A microautoclave magic angle spinning NMR rotor is developed enabling insitu monitoring of solid-liquid-gas reactions at high temperatures and pressures. It is used in a kinetic and mechanistic study of the reactions of cyclohexanol on zeolite HBEA in 130 °C water. The ¹³Cspectra show that dehydration of 1-¹³C-cyclohexanol occurs with significant migration of the hydroxy group in cyclohexanol and the double bond in cyclohexene with respect to the ¹³C label. A simplified kinetic model shows the E1-type elimination fully accounts for the initial rates of 1- ¹³C-cyclohexanol disappearance and the appearance of the differently labeled products, thus suggesting that the cyclohexyl cation undergoes a 1,2-hydride shift competitive with rehydration and deprotonation.
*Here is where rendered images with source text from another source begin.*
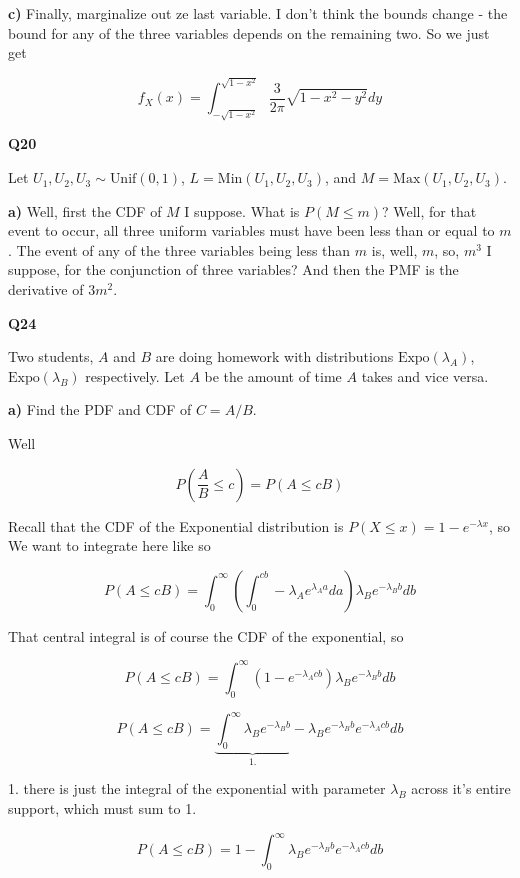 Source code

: \documentclass{article}
\begin{document}
			\textbf{c)} Finally, marginalize out ze last variable. I don't think the bounds change - the bound for any of the three variables depends on the remaining two. So we just get 
			
			\[ f_{X}(x) = \int^{\sqrt{1-x^2}}_{-\sqrt{1-x^2}} \frac{3}{2\pi}\sqrt{1-x^2-y^2} dy \]
			
			\hfill
			
		\textbf{Q20}
				
			Let $U_1, U_2, U_3\sim \text{Unif}(0, 1)$, $L = \text{Min}(U_1, U_2, U_3)$, and $M = \text{Max}(U_1, U_2, U_3)$.
			
			\textbf{a)} Well, first the CDF of $M$ I suppose. What is $P(M\le m)$? Well, for that event to occur, all three uniform variables must have been less than or equal to $m$. The event of any of the three variables being less than $m$ is, well, $m$, so, $m^3$ I suppose, for the conjunction of three variables? And then the PMF is the derivative of $3m^2$.
		
			\hfill
			
		\textbf{Q24} 
		
			Two students, $A$ and $B$ are doing homework with distributions $\text{Expo}(\lambda_A)$,  $\text{Expo}(\lambda_B)$ respectively. Let $A$ be the amount of time $A$ takes and vice versa.
			
			\textbf{a)} Find the PDF and CDF of $C = A/B$. 
			
			Well
			
			\[ P(\frac{A}{B}\le c) = P(A\le cB) \]
		
			Recall that the CDF of the Exponential distribution is $P(X\le x) = 1-e^{-\lambda x}$, so We want to integrate here like so
			
			\[ P(A\le cB) = \int^\infty_0 \left(\int^{cb}_0 -\lambda_Ae^{\lambda_A a} da\right) \lambda_Be^{-\lambda_B b} db \]
			
			That central integral is of course the CDF of the exponential, so
			
			\[ P(A\le cB) = \int^\infty_0 (1-e^{-\lambda_Acb}) \lambda_Be^{-\lambda_B b} db \]
			
			\[ P(A\le cB) = \underbrace{\int^\infty_0 \lambda_Be^{-\lambda_B b}}_{1.} - \lambda_Be^{-\lambda_B b}e^{-\lambda_Acb} db \]
			
			1. there is just the integral of the exponential with parameter $\lambda_B$ across it's entire support, which must sum to 1.
			
			\[ P(A\le cB) = 1 - \int^\infty_0\lambda_Be^{-\lambda_B b}e^{-\lambda_Acb} db \]
			
\end{document}
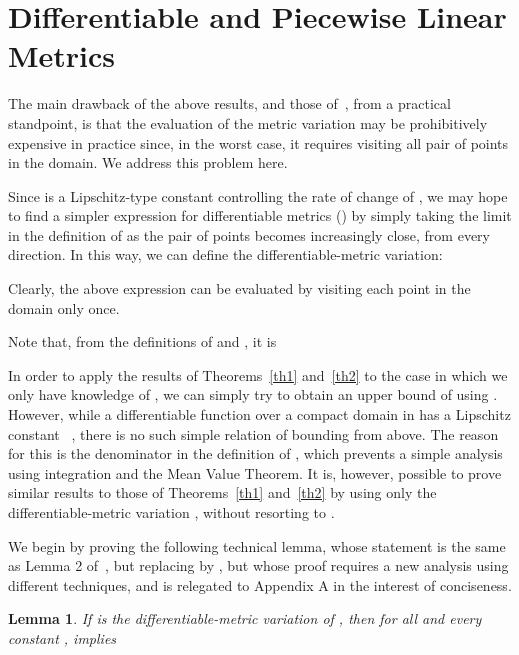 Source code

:\documentclass[11pt]{article}
\newtheorem{lemma}[theorem]{Lemma}
\begin{document}
\section{Differentiable and Piecewise Linear Metrics}\label{C1}










The main drawback of  the above results, and those of~\cite{avd}, from a practical standpoint, is that the evaluation of the metric variation  may be prohibitively expensive in practice since, 
	in the worst case, it requires visiting all pair of points in the domain.  We address this problem here. 

Since  is a Lipschitz-type constant controlling the rate of change of , we may hope to find a simpler expression for differentiable metrics () by simply taking the limit 
	in the definition of  as the pair of points becomes increasingly close, from every direction. In this way, we can define the differentiable-metric variation:

Clearly, the above expression can be evaluated by visiting each point in the domain only once. 

Note that, from the definitions of  and , it is


In order to apply the results of Theorems~\ref{th1} and~\ref{th2} to the case in which we only have knowledge of , we can simply try to obtain an upper bound of  using . 
However, while a differentiable function  over a compact domain in  has a Lipschitz constant ~\cite{rudin-analysis}, 
	there is no such simple relation of   bounding   from above. 
The reason for this is the denominator  in the definition of , which prevents a simple analysis using integration and the Mean Value Theorem. 
It is, however, possible to prove similar results to those of Theorems~\ref{th1} and~\ref{th2} by using only the differentiable-metric variation , without resorting to . 




	


We begin by proving the following technical lemma, whose statement is the same as Lemma 2 of~\cite{avd}, but replacing  by , 
	but whose proof requires a new analysis using different techniques, and is relegated to Appendix A in the interest of conciseness. 


\begin{lemma}\label{lem2}
	If  is the differentiable-metric variation  of , then for all  and every constant ,  implies
		
\end{lemma}
\end{document}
Concurrent with the dehydration, trace amounts of dicyclohexyl ether are observed, and in approaching equilibrium, a secondary product, cyclohexyl-1-cyclohexene is formed. Compared to phosphoric acid, HBEA is shown to be a more active catalyst exhibiting a dehydration rate that is 100-fold faster per proton. Hot analysis: The catalytic conversion of cyclohexanol on zeolite HBEA in hot liquid water leads to dehydration as well as alkylation products. A novel microautoclave suitable for application in magic angle spinning (MAS) NMR at high temperatures has been successfully applied to obtain new insight into the mechanistic pathway leading to an understanding of the reactions under selected experimental conditions.